Perlahan Vindra membuka matanya lagi dan bertanya pada si dukun, “Jadi, misal aku menyetujui ini, aku bisa bertemu dengan Bapak ku? Tapi aku kehilangan ingatanku, dan aku belum tentu tau kalau dia itu Bapak ku? Terus? Kalau aku ketemu Bapak di sana, belum tentu aku bahagia lagi seperti dulu, gitu?”
Perempuan itu mengangguk tegas, dia lalu menatap Vindra. “Betul. Seperti yang sudah ku bilang sebelumnya, kebahagiaan itu bukan tujuan. Kebahagiaan bahkan bukan sesuatu pencapaian. Kebahagiaan itu terbentuk dari rangkaian pengalaman yang kau alami. Kau bisa bilang, kau mengalami pengalaman yang buruk kemarin sore, namun setelah kau berhasil melewati itu kau justru puas lalu merasa bahagia.”

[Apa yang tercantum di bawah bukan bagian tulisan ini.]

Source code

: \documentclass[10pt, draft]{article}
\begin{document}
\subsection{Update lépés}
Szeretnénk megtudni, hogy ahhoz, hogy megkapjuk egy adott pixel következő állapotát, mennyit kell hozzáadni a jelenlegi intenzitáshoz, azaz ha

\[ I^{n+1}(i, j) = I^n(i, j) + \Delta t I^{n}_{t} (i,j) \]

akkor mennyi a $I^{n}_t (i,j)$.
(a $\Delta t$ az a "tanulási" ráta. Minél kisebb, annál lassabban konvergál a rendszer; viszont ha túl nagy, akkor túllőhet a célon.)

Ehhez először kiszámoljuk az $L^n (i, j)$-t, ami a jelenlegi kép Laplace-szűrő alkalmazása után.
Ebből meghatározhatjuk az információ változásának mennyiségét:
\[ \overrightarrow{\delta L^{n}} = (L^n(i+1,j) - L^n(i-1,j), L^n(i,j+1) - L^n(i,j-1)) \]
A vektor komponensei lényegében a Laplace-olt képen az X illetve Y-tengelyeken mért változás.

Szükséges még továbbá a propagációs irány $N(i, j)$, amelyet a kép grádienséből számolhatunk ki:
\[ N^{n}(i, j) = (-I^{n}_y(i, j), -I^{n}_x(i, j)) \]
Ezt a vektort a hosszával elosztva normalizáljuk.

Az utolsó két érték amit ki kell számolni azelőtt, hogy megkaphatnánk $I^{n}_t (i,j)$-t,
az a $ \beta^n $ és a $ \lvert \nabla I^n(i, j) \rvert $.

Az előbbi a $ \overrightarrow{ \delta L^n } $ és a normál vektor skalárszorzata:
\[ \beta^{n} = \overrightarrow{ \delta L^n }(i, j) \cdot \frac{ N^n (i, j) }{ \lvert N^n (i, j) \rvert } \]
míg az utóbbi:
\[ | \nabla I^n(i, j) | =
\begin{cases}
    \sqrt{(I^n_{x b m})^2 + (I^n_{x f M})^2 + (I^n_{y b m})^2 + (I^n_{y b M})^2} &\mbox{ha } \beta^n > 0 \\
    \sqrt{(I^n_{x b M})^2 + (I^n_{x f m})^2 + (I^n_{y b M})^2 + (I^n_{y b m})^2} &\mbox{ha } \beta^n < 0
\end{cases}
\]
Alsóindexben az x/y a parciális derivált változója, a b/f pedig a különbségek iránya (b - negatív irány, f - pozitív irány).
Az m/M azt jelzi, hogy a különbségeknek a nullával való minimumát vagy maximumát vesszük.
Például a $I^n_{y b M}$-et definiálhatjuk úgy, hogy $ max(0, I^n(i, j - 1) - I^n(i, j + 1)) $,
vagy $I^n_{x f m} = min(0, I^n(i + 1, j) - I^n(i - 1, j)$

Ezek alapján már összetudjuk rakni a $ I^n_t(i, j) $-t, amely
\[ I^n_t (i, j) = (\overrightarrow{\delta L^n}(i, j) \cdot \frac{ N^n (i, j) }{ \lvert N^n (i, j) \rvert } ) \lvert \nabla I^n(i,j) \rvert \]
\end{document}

Vindra mengernyitkan dahi, mulutnya seketika manyun, kepalanya dimiringkan sedikit nada bicaranya jadi meninggi seperti kesal perempuan itu bicara dengan hal yang bikin membingungkan. “Hah? Tu-tunggu, tunggu. Pelan-pelan, dong. Gimana maksudnya?”
Perempuan itu hanya menghela napas, sepertinya karena dia dukun dan bukan motivator, jadi dia malas dan tak mau mengulang ucapannya tersebut. “Intinya, aku juga tidak tau apa yang akan kau temukan di dunia itu. Yang bisa kulakukan, ya hanya mengabulkan keinginanmu.”
“Tapi kan, Bapak ku sumber kebahagiaanku.” Vindra manyun.
“Begini, kalau kamu ragu akan hal itu. Aku bantu saja buatmu berpikir. Kira-kira, apa yang membuatmu puas belakangan ini? Mungkin itu bisa membantumu menemukan kebahagiaan. Selain Bapak mu itu, ya…”
“Makan, main, tidur, dengerin lagu, jalan-jalan… tapi ya… Masa cuma gitu, terus aku datang ke sini dan ngantre sampai seharian?!”
**
“Woi, Vin, Vin!”
“Hah? Apa?”
“Jawab dong, jangan bengong.”
“Oh iya, apa tadi pertanyaannya?”
“Duh, itu… Kalau toko Jin dan Jun ada, kira-kira lo mau minta apa?”
“Hmm, mungkin bakal minta biar nggak pikun selamanya. Kalau lo apa?”
“Dih, aneh banget. Gue sih, bakal minta tukeran pekerjaan sama dia.”